While composing our latest masterpieces, we maestros of the written word might need a little sumpin-sumpin to keep us going. Here are some foolproof tips to keep your fingers on the keys and your eyes on the horizon:
Yes you are, Spivy! You work long hours for nonexistent pay! You’re the butt of all jokes in your non-writing social circle! You told Gramma about your budding “career,” and the old bat laughed so hard she nearly choked on her prunes!
You’re a writer. Own it. Feel it. Smile in the face of opposition, and then write your magnum opus ~ proving once and for all to every last one of your doubters that YOU’RE the king of the sandbox, baby, and all others should bow in awe before you!
Don’t listen to people; especially well meaning ones who only have your best interests in mind. What do those ass-clowns know anyway? The secret to success is do. Go after what you want. Go after it at full effing force! You can’t win the lottery if you don’t play…and the odds of becoming a writer have got to be better than that!
IMMA MAKE MONEY!
No, you’re not, but you can pretend you will.

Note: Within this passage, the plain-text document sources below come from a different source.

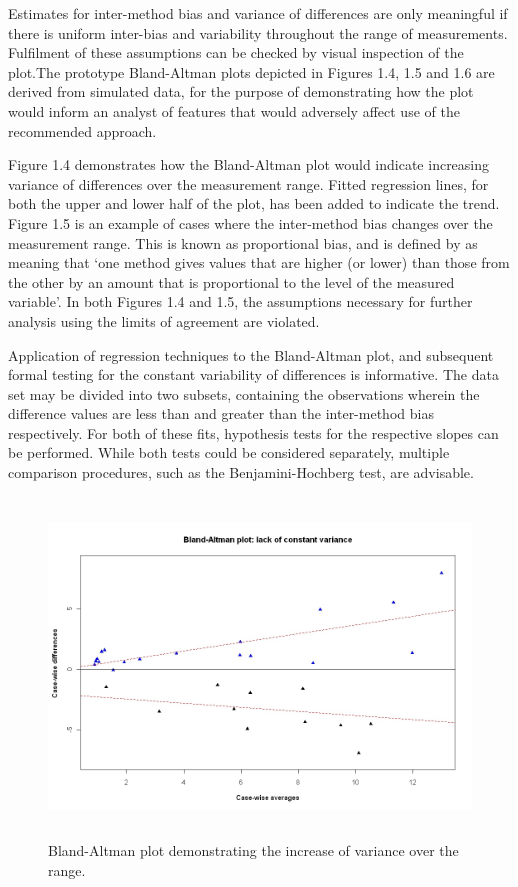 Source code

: \documentclass[12pt, a4paper]{report}
\theoremstyle{plain}
\theoremstyle{definition}
\theoremstyle{remark}
\begin{document}
Estimates for inter-method bias and variance of differences are only meaningful if there is uniform inter-bias and variability throughout the range of measurements. Fulfilment of these assumptions can be checked by visual inspection of the plot.The prototype Bland-Altman plots depicted in Figures 1.4, 1.5 and 1.6 are derived from simulated data, for the purpose of demonstrating how the plot would inform an analyst of features that would adversely affect use of the recommended approach.

Figure 1.4 demonstrates how the Bland-Altman plot would indicate
increasing variance of differences over the measurement range.
Fitted regression lines, for both the upper and lower half of the
plot, has been added to indicate the trend. Figure 1.5 is an example of cases where the inter-method bias changes over the
measurement range. This is known as proportional bias, and is defined by \citet{ludbrook97} as meaning that `one method gives
values that are higher (or lower) than those from the other by an
amount that is proportional to the level of the measured variable'. In both Figures 1.4 and 1.5, the assumptions necessary
for further analysis using the limits of agreement are violated.

Application of regression techniques to the Bland-Altman plot, and
subsequent formal testing for the constant variability of
differences is informative. The data set may be divided into two
subsets, containing the observations wherein the difference values
are less than and greater than the inter-method bias respectively.
For both of these fits, hypothesis tests for the respective slopes
can be performed. While both tests could be considered separately,
multiple comparison procedures, such as the Benjamini-Hochberg
\citep{BH} test, are advisable.

\begin{figure}[h!]
	\begin{center}
		\includegraphics[height=90mm]{images/BAFanEffect.jpeg}
		\caption{Bland-Altman plot demonstrating the increase of variance over the range.}\label{BAFanEffect}
	\end{center}
\end{figure}
\end{document}
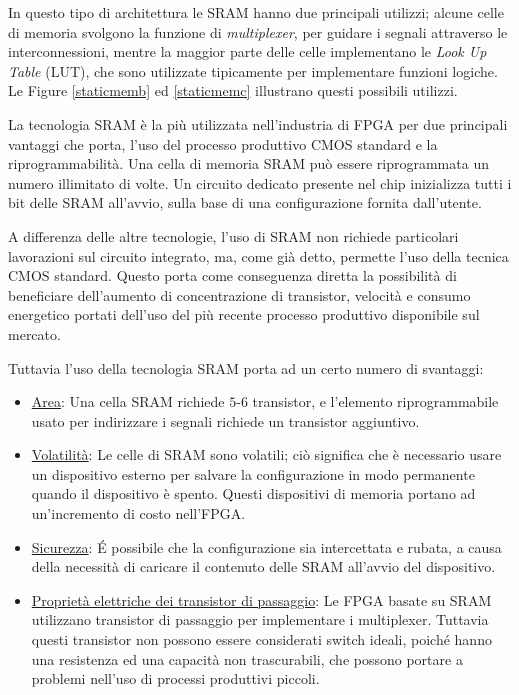 In questo tipo di architettura le SRAM hanno due principali utilizzi; alcune celle di memoria svolgono la funzione di \textit{multiplexer}, per guidare i segnali attraverso le interconnessioni, mentre la maggior parte delle celle implementano le \textit{Look Up Table} (LUT), che sono utilizzate tipicamente per implementare funzioni logiche. Le Figure \ref{staticmemb} ed \ref{staticmemc} illustrano questi possibili utilizzi.

La tecnologia SRAM è la più utilizzata nell'industria di FPGA per due principali vantaggi che porta, l'uso del processo produttivo CMOS standard e la riprogrammabilità. Una cella di memoria SRAM può essere riprogrammata un numero illimitato di volte. Un circuito dedicato presente nel chip inizializza tutti i bit delle SRAM all'avvio, sulla base di una configurazione fornita dall'utente.

A differenza delle altre tecnologie, l'uso di SRAM non richiede particolari lavorazioni sul circuito integrato, ma, come già detto, permette l'uso della tecnica CMOS standard. Questo porta come conseguenza diretta la possibilità di beneficiare dell'aumento di concentrazione di transistor, velocità e consumo energetico portati dell'uso del più recente processo produttivo disponibile sul mercato.

Tuttavia l'uso della tecnologia SRAM porta ad un certo numero di svantaggi:
\begin{itemize}
	\item \underline{Area}: Una cella SRAM richiede $5$-$6$ transistor, e l'elemento riprogrammabile usato per indirizzare i segnali richiede un transistor aggiuntivo.
	\item \underline{Volatilità}: Le celle di SRAM sono volatili; ciò significa che è necessario usare un dispositivo esterno per salvare la configurazione in modo permanente quando il dispositivo è spento. Questi dispositivi di memoria portano ad un'incremento di costo nell'FPGA.
	\item \underline{Sicurezza}: \'E possibile che la configurazione sia intercettata e rubata, a causa della necessità di caricare il contenuto delle SRAM all'avvio del dispositivo.
	\item \underline{Proprietà elettriche dei transistor di passaggio}: Le FPGA basate su SRAM utilizzano transistor di passaggio per implementare i multiplexer. Tuttavia questi transistor non possono essere considerati switch ideali, poiché hanno una resistenza ed una capacità non trascurabili, che possono portare a problemi nell'uso di processi produttivi piccoli.
\end{itemize}

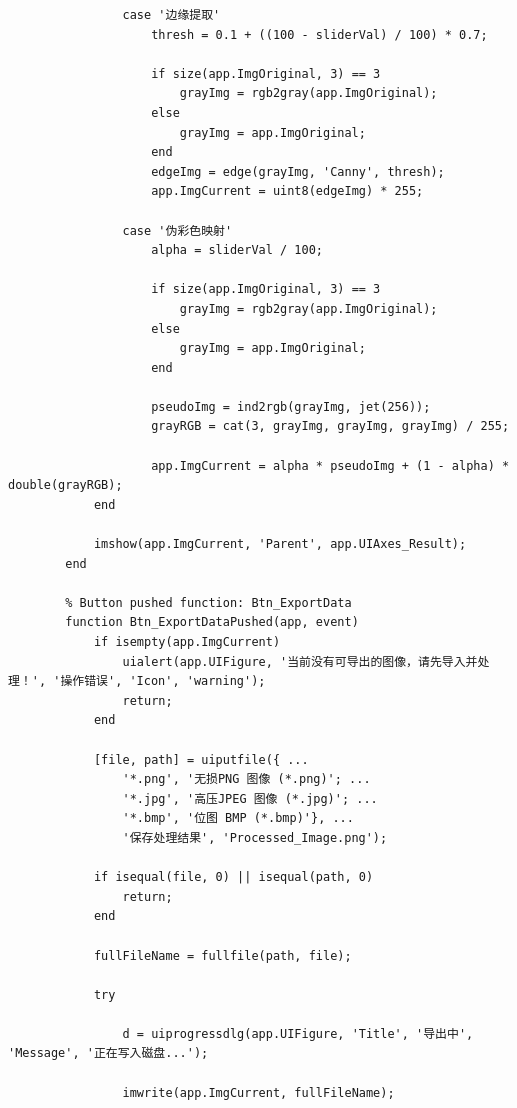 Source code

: \documentclass[UTF8, a4paper, 11pt]{ctexart}
\begin{document}
\begin{lstlisting}
                case '边缘提取'
                    thresh = 0.1 + ((100 - sliderVal) / 100) * 0.7; 
                    
                    if size(app.ImgOriginal, 3) == 3
                        grayImg = rgb2gray(app.ImgOriginal);
                    else
                        grayImg = app.ImgOriginal;
                    end
                    edgeImg = edge(grayImg, 'Canny', thresh);
                    app.ImgCurrent = uint8(edgeImg) * 255;
                    
                case '伪彩色映射'
                    alpha = sliderVal / 100; 
                    
                    if size(app.ImgOriginal, 3) == 3
                        grayImg = rgb2gray(app.ImgOriginal);
                    else
                        grayImg = app.ImgOriginal;
                    end
                    
                    pseudoImg = ind2rgb(grayImg, jet(256));
                    grayRGB = cat(3, grayImg, grayImg, grayImg) / 255;
                    
                    app.ImgCurrent = alpha * pseudoImg + (1 - alpha) * double(grayRGB);
            end
            
            imshow(app.ImgCurrent, 'Parent', app.UIAxes_Result);
        end

        % Button pushed function: Btn_ExportData
        function Btn_ExportDataPushed(app, event)
            if isempty(app.ImgCurrent)
                uialert(app.UIFigure, '当前没有可导出的图像，请先导入并处理！', '操作错误', 'Icon', 'warning');
                return;
            end
            
            [file, path] = uiputfile({ ...
                '*.png', '无损PNG 图像 (*.png)'; ...
                '*.jpg', '高压JPEG 图像 (*.jpg)'; ...
                '*.bmp', '位图 BMP (*.bmp)'}, ...
                '保存处理结果', 'Processed_Image.png');
            
            if isequal(file, 0) || isequal(path, 0)
                return;
            end
            
            fullFileName = fullfile(path, file);
            
            try
             
                d = uiprogressdlg(app.UIFigure, 'Title', '导出中', 'Message', '正在写入磁盘...');
                
                imwrite(app.ImgCurrent, fullFileName);
                

\end{lstlisting}
\end{document}
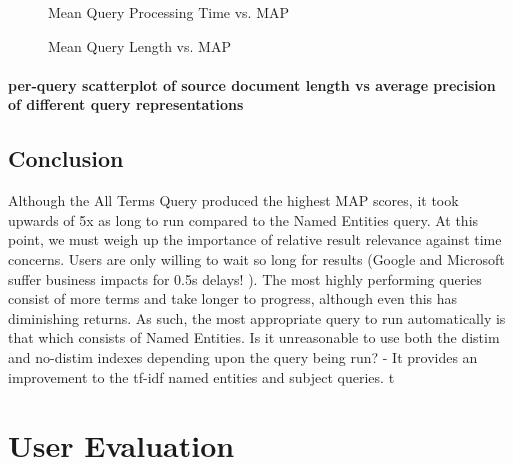 \documentclass{l4proj}
\begin{document}
\begin{figure}[h]
\caption{Mean Query Processing Time vs. MAP} \label{fig: timegraph}
\end{figure}
\bigskip
\begin{figure}[h!]
\caption{Mean Query Length vs. MAP} \label{fig: lengthgraph}
\end{figure}

\paragraph{per-query scatterplot of source document length vs average precision of different query representations}

\subsection{Conclusion} \label{conclusion}
Although the All Terms Query produced the highest MAP scores, it took upwards of 5x as long to run compared to the Named Entities query. At this point, we must weigh up the importance of relative result relevance against time concerns. Users are only willing to wait so long for results (Google and Microsoft suffer business impacts for 0.5s delays! \cite{performance}). The most highly performing queries consist of more terms and take longer to progress, although even this has diminishing returns.
As such, the most appropriate query to run automatically is that which consists of Named Entities.
Is it unreasonable to use both the distim and no-distim indexes depending upon the query being run? - It provides an improvement to the tf-idf named entities and subject queries.
t
\section{User Evaluation}
\end{document}
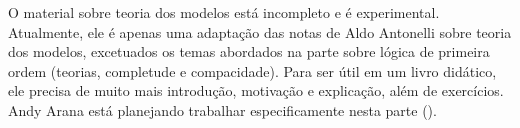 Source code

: \documentclass[../../include/open-logic-part]{subfiles}
\begin{document}

\begin{editorial}
  O material sobre teoria dos modelos está incompleto e é experimental. Atualmente, ele é
  apenas uma adaptação das notas de Aldo Antonelli sobre teoria dos
  modelos, excetuados os temas abordados na parte sobre lógica de primeira ordem
  (teorias, completude e compacidade). Para ser útil em um livro didático,
  ele precisa de muito mais introdução, motivação e explicação, além de exercícios.
  Andy Arana está planejando trabalhar especificamente nesta
  parte ().
\end{editorial}





\OLEndPartHook
\end{document}
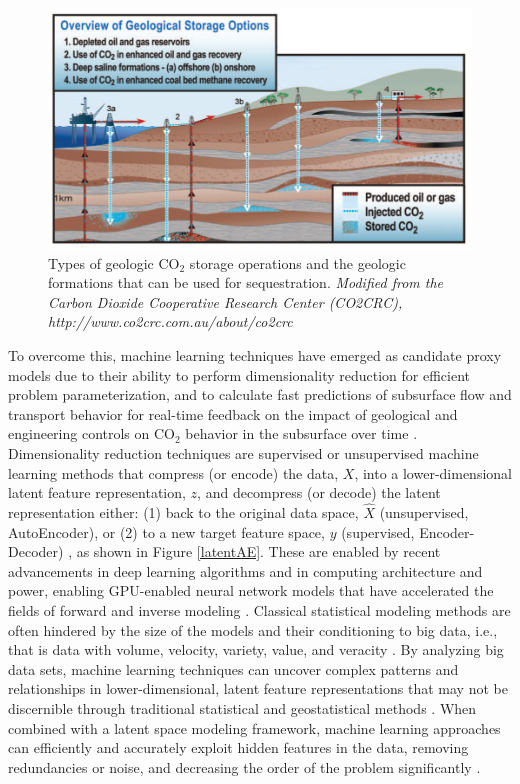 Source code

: \documentclass[10pt, twoside]{article}
\begin{document}
\begin{figure}
    \centering
    \includegraphics[width=16cm]{figures/co2types.png}
    \caption{Types of geologic CO$_2$ storage operations and the geologic formations that can be used for sequestration. \textit{Modified from the Carbon Dioxide Cooperative Research Center (CO2CRC), http://www.co2crc.com.au/about/co2crc}}
    \label{co2types}
\end{figure}

To overcome this, machine learning techniques have emerged as candidate proxy models due to their ability to perform dimensionality reduction for efficient problem parameterization, and to calculate fast predictions of subsurface flow and transport behavior for real-time feedback on the impact of geological and engineering controls on CO$_2$ behavior in the subsurface over time \cite{10.30632/SPWLA-2023-0084, Wu2021, Misra2022}. Dimensionality reduction techniques are supervised or unsupervised machine learning methods that compress (or encode) the data, $X$, into a lower-dimensional latent feature representation, $z$, and decompress (or decode) the latent representation either: (1) back to the original data space, $\hat{X}$ (unsupervised, AutoEncoder), or (2) to a new target feature space, $y$ (supervised, Encoder-Decoder) \cite{mabadeje2023rigid, Liu2022, Canchumuni201987}, as shown in Figure \ref{latentAE}. These are enabled by recent advancements in deep learning algorithms and in computing architecture and power, enabling GPU-enabled neural network models that have accelerated the fields of forward and inverse modeling \cite{Zhang20111631, Yan2022}. Classical statistical modeling methods are often hindered by the size of the models and their conditioning to big data, i.e., that is data with volume, velocity, variety, value, and veracity \cite{tariq2021systematic, MIRZA202227}. By analyzing big data sets, machine learning techniques can uncover complex patterns and relationships in lower-dimensional, latent feature representations that may not be discernible through traditional statistical and geostatistical methods \cite{Brunton2016SparseNLDynamics, FriesChoi2022LaSDI, HeChoi2023gLaSDI}. When combined with a latent space modeling framework, machine learning approaches can efficiently and accurately exploit hidden features in the data, removing redundancies or noise, and decreasing the order of the problem significantly \cite{Liu2020M15, Razak2022}. 
\end{document}
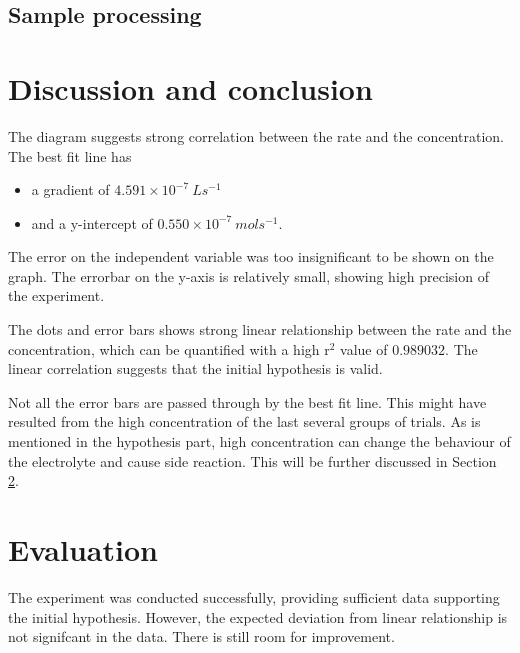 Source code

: \documentclass[a4paper]{article}
\begin{document}
\subsection{Sample processing}

\section{Discussion and conclusion}

The diagram suggests strong correlation between the rate and the concentration. The best fit line has 

\begin{itemize}
    \item a gradient of $4.591 \times 10^{-7}\SI{}{L s^{-1}}$
    \item and a y-intercept of $0.550\times 10^{-7} \SI{}{mol s^{-1}}$.
\end{itemize}

The error on the independent variable was too insignificant to be shown on the graph. The errorbar on the y-axis is relatively small, showing high precision of the experiment.

The dots and error bars shows strong linear relationship between the rate and the concentration, which can be quantified with a high r$^2$ value of $0.989032$. The linear correlation suggests that the initial hypothesis is valid.

Not all the error bars are passed through by the best fit line. This might have resulted from the high concentration of the last several groups of trials. As is mentioned in the hypothesis part, high concentration can change the behaviour of the electrolyte and cause side reaction. This will be further discussed in Section \ref{sec.eval}.

\section{Evaluation}
\label{sec.eval}

The experiment was conducted successfully, providing sufficient data supporting the initial hypothesis. However, the expected deviation from linear relationship is not signifcant in the data. There is still room for improvement.
\end{document}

I know what some writing gurus are gonna say: Don’t do it for the money, do it for the art! I say: is it really that hard to do it for both?
For sure, you’re not gonna get paid. Not right away. But you can take comfort in the rumor that some writers have maybe, possibly, gotten a bit of monetary compensation for the nonsense they’ve poked out of a keyboard ~ very handsome compensation, at that.
If you want to make a career out of something (ANYTHING!), it helps to picture yourself already at the finish line. Gives you the strength to slog through another bout of writer’s block, or punch out one…more…chapter. Imagine yourself as some lucky dog bathing in the greenbucks after writing the BEST GODDAMN STORY EVA! Then sit your ass down and write it.
Which brings me to…
IMMA MEET OPRAH WINFREY!
With fortune comes fame.
While imagining yourself competing with JK Rowling as the filthy-richest so-so to ever pen a word, you might as well play out a few imaginary interviews too. Sit down with Oprah. Speak to an auditorium of aspiring writers. Write the Forward to your republished story for its 25th anniversary, detailing what a journey it’s been and how shocked you are and how far you’ve come since being that hopeful little writer penning silly little tales so many moons ago.
This may sound like egotistical bool-sheet, and maybe it is egotistical bool-sheet. But, for me, it helped lay a few things straight. Like, what I wanted my novels to accomplish. And what exactly I wanted my stories to say. It’s another way of seeing yourself at the finish line. Have Oprah ask meaningful questions about your story, and give her meaningful answers back. Then, examine what you say. Paint a big picture with which to guide your creative process in the here-and-now. Figure out where it is you wanna go, so you can plan out how to get there.
IMMA GO THE DISTANCE!
And we will root for you in the same way spectators might root for their favorite mixed martial arts fighter: with a bit of wariness. As the fighter goes down, the spectators secretly thank the Lord that they’re not the ones getting punched in the face repeatedly. At least they have normal jobs doing normal things. As the fighter gets up on wobbly legs, the spectators think, There but for the grace of God go I.
Until the fighter stands up…
…and delivers the fatal blow that fells his opponent (and the rest of the world) in one glorious punch.
It may not be the cleanest job in the world, and it may not be the brightest, but it’s the job you chose to propel you to the stars. Remember this, fellow word pilgrim, and walk your path with pride.